The cloaked man tossed him to the side as if he weighed nothing.
“This is the part where you run,” Death said.
Instead, the demons snapped into action, unleashing weapons and charging at him. Death waited patiently, as motionless as a statue. In the blink of an eye, his enormous scythe appeared from nothing at his side, and his cloak pressed tightly against his body, outlining an intimidating physique. Another blade shot out of the end of his weapon as he launched into action, cleaving through the demons. He maneuvered with the elegance of an assassin, rotating his scythe dexterously around his frame in between each strike and vaulting his heavy body into the air in various flips and twists. It was a frightening dance to watch, and he was well practiced.

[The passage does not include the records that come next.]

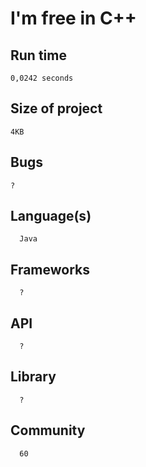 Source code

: # I'm free in C++
## Run time
    0,0242 seconds
## Size of project
    4KB
## Bugs
    ?
## Language(s)
      Java
## Frameworks
      ?
## API
      ?
## Library
      ?
## Community
      60
      
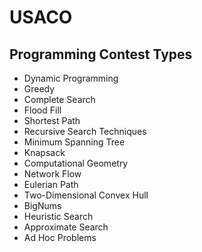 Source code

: # USACO

## Programming Contest Types
- Dynamic Programming
- Greedy
- Complete Search
- Flood Fill
- Shortest Path
- Recursive Search Techniques
- Minimum Spanning Tree
- Knapsack
- Computational Geometry
- Network Flow
- Eulerian Path
- Two-Dimensional Convex Hull
- BigNums
- Heuristic Search
- Approximate Search
- Ad Hoc Problems


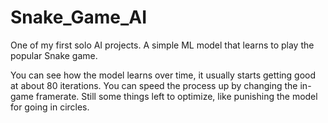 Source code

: # Snake_Game_AI
One of my first solo AI projects. A simple ML model that learns to play the popular Snake game.

You can see how the model learns over time, it usually starts getting good at about 80 iterations. You can speed the process up by changing the in-game framerate.
Still some things left to optimize, like punishing the model for going in circles.
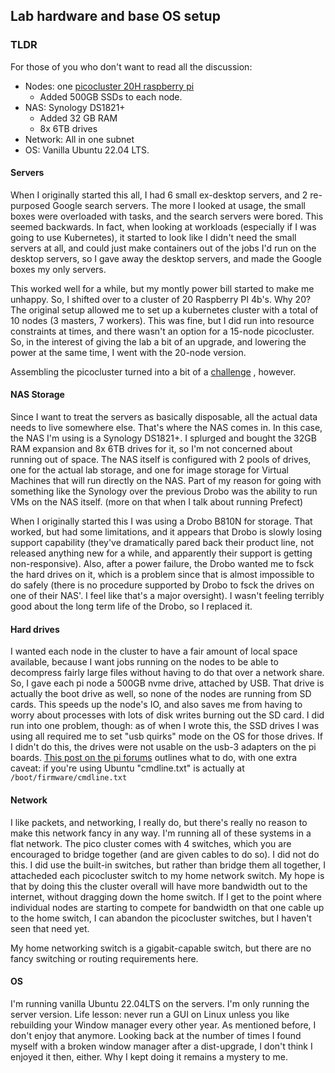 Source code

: ## Lab hardware and base OS setup

### TLDR

For those of you who don't want to read all the discussion:
 * Nodes: one [picocluster 20H raspberry pi](https://www.picocluster.com/products/pico-20-raspberry-pi4-8gb)
   * Added 500GB SSDs to each node.
 * NAS: Synology DS1821+
   * Added 32 GB RAM
   * 8x 6TB drives
 * Network: All in one subnet
 * OS: Vanilla Ubuntu 22.04 LTS.

#### Servers

When I originally started this all, I had 6 small ex-desktop servers, and 2 re-purposed Google search servers. The 
more I looked at usage, the small boxes were overloaded with tasks, and the search servers were bored. This seemed 
backwards. In fact, when looking at workloads (especially if I was going to use Kubernetes), it started to look like
I didn't need the small servers at all, and could just make containers out of the jobs I'd run on the desktop servers,
so I gave away the desktop servers, and made the Google boxes my only servers. 

This worked well for a while, but my montly power bill started to make me unhappy. So, I shifted over to a 
cluster of 20 Raspberry PI 4b's. Why 20? The original setup allowed me to set up a kubernetes cluster with a 
total of 10 nodes (3 masters, 7 workers). This was fine, but I did run into resource constraints at times,
and there wasn't an option for a 15-node picocluster. So, in the interest of giving the lab a bit of an 
upgrade, and lowering the power at the same time, I went with the 20-node version. 

Assembling the picocluster turned into a bit of a [challenge](/lab/picocluster_20_notes.html) , however.

#### NAS Storage

Since I want to treat the servers as basically disposable, all the actual data needs to live somewhere else. 
That's where the NAS comes in. In this case, the NAS I'm using is a Synology DS1821+. I splurged and bought the
32GB RAM expansion and 8x 6TB drives for it, so I'm not concerned about running out of space. The NAS itself
is configured with 2 pools of drives, one for the actual lab storage, and one for image storage for Virtual 
Machines that will run directly on the NAS. Part of my reason for going with something like the Synology over the 
previous Drobo was the ability to run VMs on the NAS itself. (more on that when I talk about running Prefect)

When I originally started this I was using a Drobo B810N for storage. That worked, but had some limitations, and
it appears that Drobo is slowly losing support capability (they've dramatically pared back their product line, not 
released anything new for a while, and apparently their support is getting non-responsive). Also, after a power
failure, the Drobo wanted me to fsck the hard drives on it, which is a problem since that is almost 
impossible to do safely (there is no procedure supported by Drobo to fsck the drives on one of their NAS'. I 
feel like that's a major oversight). I wasn't feeling terribly good about the long term life of the Drobo, so I 
replaced it.


#### Hard drives

I wanted each node in the cluster to have a fair amount of local space available, because I want jobs running on the
nodes to be able to decompress fairly large files without having to do that over a network share. So, I gave each 
pi node a 500GB nvme drive, attached by USB. That drive is actually the boot drive as well, so none of the nodes are 
running from SD cards. This speeds up the node's IO, and also saves me from having to worry about processes with lots
of disk writes burning out the SD card. I did run into one problem, though: as of when I wrote this, the SSD drives
I was using all required me to set "usb quirks" mode on the OS for those drives. If I didn't do this, the drives were
not usable on the usb-3 adapters on the pi boards. [This post on the pi forums](https://forums.raspberrypi.com/viewtopic.php?t=245931)
outlines what to do, with one extra caveat: if you're using Ubuntu "cmdline.txt" is actually at `/boot/firmware/cmdline.txt`


#### Network

I like packets, and networking, I really do, but there's really no reason to make this network fancy in any way. 
I'm running all of these systems in a flat network. The pico cluster comes with 4 switches, which you are encouraged
to bridge together (and are given cables to do so). I did not do this. I did use the built-in switches, but rather than
bridge them all together, I attacheded each picocluster switch to my home network switch. My hope is that by doing this
the cluster overall will have more bandwidth out to the internet, without dragging down the home switch. If I get to 
the point where individual nodes are starting to compete for bandwidth on that one cable up to the home switch, I can
abandon the picocluster switches, but I haven't seen that need yet.

My home networking switch is a gigabit-capable switch, but there are no fancy switching or routing requirements here. 

#### OS

I'm running vanilla Ubuntu 22.04LTS  on the servers. I'm only running the server version. Life lesson: never 
run a GUI on Linux unless you like rebuilding your Window manager every other year. As mentioned before, I don't enjoy
that anymore. Looking back at the number of times I found myself with a broken window manager after a dist-upgrade, 
I don't think I enjoyed it then, either. Why I kept doing it remains a mystery to me.
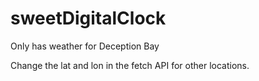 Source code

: # sweetDigitalClock

Only has weather for Deception Bay

Change the lat and lon in the fetch API for other locations.

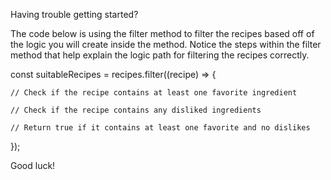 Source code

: Having trouble getting started?

The code below is using the filter method to filter the recipes based off of the logic you will create inside the method. Notice the steps within the filter method that help explain the logic path for filtering the recipes correctly.

const suitableRecipes = recipes.filter((recipe) => {

    // Check if the recipe contains at least one favorite ingredient

    // Check if the recipe contains any disliked ingredients

    // Return true if it contains at least one favorite and no dislikes

});

Good luck!
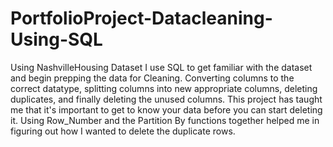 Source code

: # PortfolioProject-Datacleaning-Using-SQL

Using NashvilleHousing Dataset I use SQL to get familiar with the dataset and begin prepping the data for Cleaning. Converting columns to the correct datatype, splitting
columns into new appropriate columns, deleting duplicates, and finally deleting the unused columns. This project has taught me that it's important to get to know your
data before you can start deleting it. Using Row_Number and the Partition By functions together helped me in figuring out how I wanted to delete the duplicate rows.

Death evaded each blow as if it were too easy, eviscerating everything in his line of vision. I thought he stomped out every last one of them, when shadows of more creatures crawled down the sides of the alleyway and leapt into the passage.
I watched in horror as the creatures zigzagged closer to him, catching him off guard from multiple directions. He deflected as much as he could, but he was quickly outnumbered. Soon, they clung to him like parasites, jabbing him with their claws. He staggered back but wouldn’t fall. They barraged him with bullets and other weapons—bit him with their fangs.
I thought he was done for—until he began togrow, his height extending even farther from the ground until he dominated all the lesser creatures like an impending doom. Bones cracked and joints popped. Breathing raggedly, Death snapped to an egregious height again and unleashed a monstrous, animalistic roar that shook me to the core. One by one, the creatures dropped dead around him. Their eyes bulged out of their heads, skin graying, vacuuming against their bones as they gasped for air.
His first strike as a newly formed monster was to snatch a dying raven creature by the scalp and rip out its throat with his hidden teeth. Each demon was dismembered, mutilated, until every inch of that alleyway was speckled with blood and shining with gore.
With his back to me, Death tore off his tattered gloves and flexed his hands at his sides. Those frightening black talons retracted back into his fingers. He began to wither down to his normal height.
I let out a stifled noise.
Death’s veiled face snapped at the sound. He came at me like a bullet. His cloak loosened and spread out as he moved, no longer flush against his body like spandex. His prowling steps halted as he loomed over me, and my eyes glued to that massive bloodstained scythe. I recoiled back against the dumpster, curling my knees into my chest.
“Stay away!” I shrieked. “You’re a monster!”
“And you’re a brat. A simple thank-you would have sufficed.” He dug into the lapels of his cloak and swapped his torn leather gloves with new ones. As he discarded the shredded material, I gaped at the intricate black designs covering the exposed skin of his hands. When he spoke next, his accent had thickened with rage. “You’re coming with me.”